Police review of military killings 'grossly insensitive'
A human rights group in Londonderry has said it is "arrogant" and "grossly insensitive" for the police to review 13 military killings.
The review follows a critical report into the Historical Enquiries Team.
PSNI Chief Constable Matt Baggott told Stormont's justice committee he wanted to see if any evidential opportunities had been missed when soldiers had been interviewed under caution.
The Pat Finucane Centre said the re-examination will "hurt families".
Paul O'Connor from the Pat Finucane Centre said: "They have been told by Amnesty International and ourselves that families would not find this acceptable.
"The major problem with the HET is the lack of independence within the process. There is something very broken.
"A lot of families would say that the PSNI or the RUC didn't do their job the first time so why should they be allowed to do it again?
"To now involve the PSNI is insensitive. This would be like asking the Catholic Church to investigate abuse itself. It's unacceptable. This is a disaster."
The review into the HET was carried out by HM Inspectorate of Constabulary.
It said their approach was inconsistent and had serious shortcomings.
Cases where the state was involved in deaths were investigated with "less rigour" than others, the police watchdog found.
The report led to pressure on the head of the HET, Dave Cox, who will step down from his post on 28 September.
Emmet McConomy's 11-year-old brother Stephen was killed by a soldier in Derry in 1982.
"Our family has never received a proper and thorough police investigation," said Mr McConomy.
"From a family's point of view we don't really believe that the police are going to do a thorough job now.

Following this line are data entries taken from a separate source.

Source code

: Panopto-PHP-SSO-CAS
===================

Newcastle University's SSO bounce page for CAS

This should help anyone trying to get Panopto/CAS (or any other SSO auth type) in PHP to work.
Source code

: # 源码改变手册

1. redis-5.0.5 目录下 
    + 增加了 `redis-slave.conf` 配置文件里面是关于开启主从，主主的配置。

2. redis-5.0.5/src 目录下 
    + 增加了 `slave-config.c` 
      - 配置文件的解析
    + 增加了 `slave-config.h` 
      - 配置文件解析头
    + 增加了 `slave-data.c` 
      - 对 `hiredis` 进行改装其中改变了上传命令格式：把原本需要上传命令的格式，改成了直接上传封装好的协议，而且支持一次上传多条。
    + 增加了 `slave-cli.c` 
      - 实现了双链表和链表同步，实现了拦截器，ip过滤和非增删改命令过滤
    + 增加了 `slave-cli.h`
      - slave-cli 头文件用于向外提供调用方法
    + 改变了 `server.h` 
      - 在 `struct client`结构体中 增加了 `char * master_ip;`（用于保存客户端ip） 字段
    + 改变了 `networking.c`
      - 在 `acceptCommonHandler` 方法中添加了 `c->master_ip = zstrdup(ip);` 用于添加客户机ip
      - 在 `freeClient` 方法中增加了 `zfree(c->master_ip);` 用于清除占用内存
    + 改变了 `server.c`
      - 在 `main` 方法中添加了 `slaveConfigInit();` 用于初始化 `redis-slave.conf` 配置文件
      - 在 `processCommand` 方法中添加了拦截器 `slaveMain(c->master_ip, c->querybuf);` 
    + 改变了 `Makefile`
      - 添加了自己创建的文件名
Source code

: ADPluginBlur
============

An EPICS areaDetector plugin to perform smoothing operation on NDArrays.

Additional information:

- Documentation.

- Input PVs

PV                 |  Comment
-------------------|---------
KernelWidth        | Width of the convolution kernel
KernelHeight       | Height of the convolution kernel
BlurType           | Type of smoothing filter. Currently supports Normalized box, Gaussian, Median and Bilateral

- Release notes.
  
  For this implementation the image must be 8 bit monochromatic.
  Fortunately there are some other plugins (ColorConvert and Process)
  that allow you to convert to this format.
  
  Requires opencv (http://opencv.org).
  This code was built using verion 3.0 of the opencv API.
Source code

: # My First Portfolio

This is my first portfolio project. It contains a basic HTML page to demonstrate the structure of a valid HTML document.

"When we met the police in 1992 the family had met senior detectives and they were very dismissive of the family.
"We've had no confirmation from the PSNI and no contact from them for a number of years. We don't want them involved.

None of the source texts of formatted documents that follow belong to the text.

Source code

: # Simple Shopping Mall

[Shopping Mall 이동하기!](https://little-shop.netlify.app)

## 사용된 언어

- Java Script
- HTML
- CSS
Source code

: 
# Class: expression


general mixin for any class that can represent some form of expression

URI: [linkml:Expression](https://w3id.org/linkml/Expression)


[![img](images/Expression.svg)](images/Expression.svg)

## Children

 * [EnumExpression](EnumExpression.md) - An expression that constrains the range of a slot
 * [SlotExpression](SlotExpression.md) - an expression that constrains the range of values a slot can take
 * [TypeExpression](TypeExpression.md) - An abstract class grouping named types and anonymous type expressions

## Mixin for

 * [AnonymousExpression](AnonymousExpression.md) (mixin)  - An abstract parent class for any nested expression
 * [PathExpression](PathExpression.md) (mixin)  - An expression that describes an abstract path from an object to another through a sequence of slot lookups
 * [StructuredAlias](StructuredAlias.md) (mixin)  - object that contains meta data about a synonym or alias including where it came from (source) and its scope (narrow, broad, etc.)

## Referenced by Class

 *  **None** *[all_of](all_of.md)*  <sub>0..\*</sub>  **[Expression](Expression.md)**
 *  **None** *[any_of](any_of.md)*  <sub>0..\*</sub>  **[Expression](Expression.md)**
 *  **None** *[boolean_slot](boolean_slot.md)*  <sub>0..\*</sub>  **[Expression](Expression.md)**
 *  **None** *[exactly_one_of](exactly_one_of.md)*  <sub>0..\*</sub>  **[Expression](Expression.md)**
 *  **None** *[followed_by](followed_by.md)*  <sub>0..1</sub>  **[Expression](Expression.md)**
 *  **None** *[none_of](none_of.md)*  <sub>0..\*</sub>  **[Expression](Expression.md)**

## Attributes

"There must be a completely independent body to examine these killings."
A PSNI spokesperson said: "The PSNI, cooperating with and fully accountable to the NI Policing Board, are taking forward the recommendations of the HMIC Report.
"This is an informative review to assess if any evidential opportunities have been lost and to inform deliberations as to the future direction of the HET.
"The chief constable understands the concerns of families.
"Work on taking forward the HET is at a preliminary stage."